>>>

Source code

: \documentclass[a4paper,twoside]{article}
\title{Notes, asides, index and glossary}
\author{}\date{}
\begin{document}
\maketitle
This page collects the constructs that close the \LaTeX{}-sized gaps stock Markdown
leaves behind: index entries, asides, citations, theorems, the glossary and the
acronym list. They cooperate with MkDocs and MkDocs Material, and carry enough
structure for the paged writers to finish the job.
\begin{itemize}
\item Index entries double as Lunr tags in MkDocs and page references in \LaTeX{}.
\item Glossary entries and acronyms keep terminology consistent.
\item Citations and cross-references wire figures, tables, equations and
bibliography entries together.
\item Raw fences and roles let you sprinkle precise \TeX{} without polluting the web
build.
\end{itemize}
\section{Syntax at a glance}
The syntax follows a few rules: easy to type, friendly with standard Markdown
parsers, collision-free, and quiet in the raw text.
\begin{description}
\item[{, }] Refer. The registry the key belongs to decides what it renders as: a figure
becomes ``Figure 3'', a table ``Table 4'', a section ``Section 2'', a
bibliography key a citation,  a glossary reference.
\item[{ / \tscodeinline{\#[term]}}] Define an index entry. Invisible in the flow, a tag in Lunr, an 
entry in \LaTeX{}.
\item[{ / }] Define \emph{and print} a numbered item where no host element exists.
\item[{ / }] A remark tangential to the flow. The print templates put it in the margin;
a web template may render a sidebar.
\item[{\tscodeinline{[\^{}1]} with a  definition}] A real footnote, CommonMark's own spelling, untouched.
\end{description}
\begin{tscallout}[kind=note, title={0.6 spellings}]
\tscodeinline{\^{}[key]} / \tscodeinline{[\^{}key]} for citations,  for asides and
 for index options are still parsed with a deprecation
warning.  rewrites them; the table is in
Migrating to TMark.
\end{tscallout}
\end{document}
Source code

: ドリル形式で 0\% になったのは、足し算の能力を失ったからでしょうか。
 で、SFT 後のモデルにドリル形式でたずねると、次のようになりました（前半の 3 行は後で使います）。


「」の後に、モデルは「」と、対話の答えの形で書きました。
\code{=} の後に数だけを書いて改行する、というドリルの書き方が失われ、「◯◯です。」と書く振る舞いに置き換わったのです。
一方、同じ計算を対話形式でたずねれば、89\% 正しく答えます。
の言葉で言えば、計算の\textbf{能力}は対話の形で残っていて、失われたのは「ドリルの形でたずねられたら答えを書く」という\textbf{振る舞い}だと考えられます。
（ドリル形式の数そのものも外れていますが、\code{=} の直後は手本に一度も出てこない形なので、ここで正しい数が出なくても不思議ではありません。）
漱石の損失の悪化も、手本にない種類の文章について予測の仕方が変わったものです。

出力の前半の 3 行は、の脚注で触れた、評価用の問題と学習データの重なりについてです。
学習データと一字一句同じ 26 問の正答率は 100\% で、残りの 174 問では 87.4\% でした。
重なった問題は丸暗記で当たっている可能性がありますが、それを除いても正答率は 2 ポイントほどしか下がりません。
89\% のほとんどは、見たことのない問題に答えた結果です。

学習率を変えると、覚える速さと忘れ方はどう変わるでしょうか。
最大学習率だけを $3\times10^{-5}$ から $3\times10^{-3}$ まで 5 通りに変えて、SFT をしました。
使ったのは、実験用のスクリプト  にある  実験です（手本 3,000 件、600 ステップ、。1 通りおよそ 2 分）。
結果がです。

<<<

* TASK *
Which lines run from the one containing "で、SFT 後のモデルにドリル形式でたずねると、次のようになりました（前半の 3" to the end of the records? Transcribe exactly those, both ends included.

* FINISHED TASK *
 で、SFT 後のモデルにドリル形式でたずねると、次のようになりました（前半の 3 行は後で使います）。


「」の後に、モデルは「」と、対話の答えの形で書きました。
\code{=} の後に数だけを書いて改行する、というドリルの書き方が失われ、「◯◯です。」と書く振る舞いに置き換わったのです。
一方、同じ計算を対話形式でたずねれば、89\% 正しく答えます。
の言葉で言えば、計算の\textbf{能力}は対話の形で残っていて、失われたのは「ドリルの形でたずねられたら答えを書く」という\textbf{振る舞い}だと考えられます。
（ドリル形式の数そのものも外れていますが、\code{=} の直後は手本に一度も出てこない形なので、ここで正しい数が出なくても不思議ではありません。）
漱石の損失の悪化も、手本にない種類の文章について予測の仕方が変わったものです。

出力の前半の 3 行は、の脚注で触れた、評価用の問題と学習データの重なりについてです。
学習データと一字一句同じ 26 問の正答率は 100\% で、残りの 174 問では 87.4\% でした。
重なった問題は丸暗記で当たっている可能性がありますが、それを除いても正答率は 2 ポイントほどしか下がりません。
89\% のほとんどは、見たことのない問題に答えた結果です。

学習率を変えると、覚える速さと忘れ方はどう変わるでしょうか。
最大学習率だけを $3\times10^{-5}$ から $3\times10^{-3}$ まで 5 通りに変えて、SFT をしました。
使ったのは、実験用のスクリプト  にある  実験です（手本 3,000 件、600 ステップ、。1 通りおよそ 2 分）。
結果がです。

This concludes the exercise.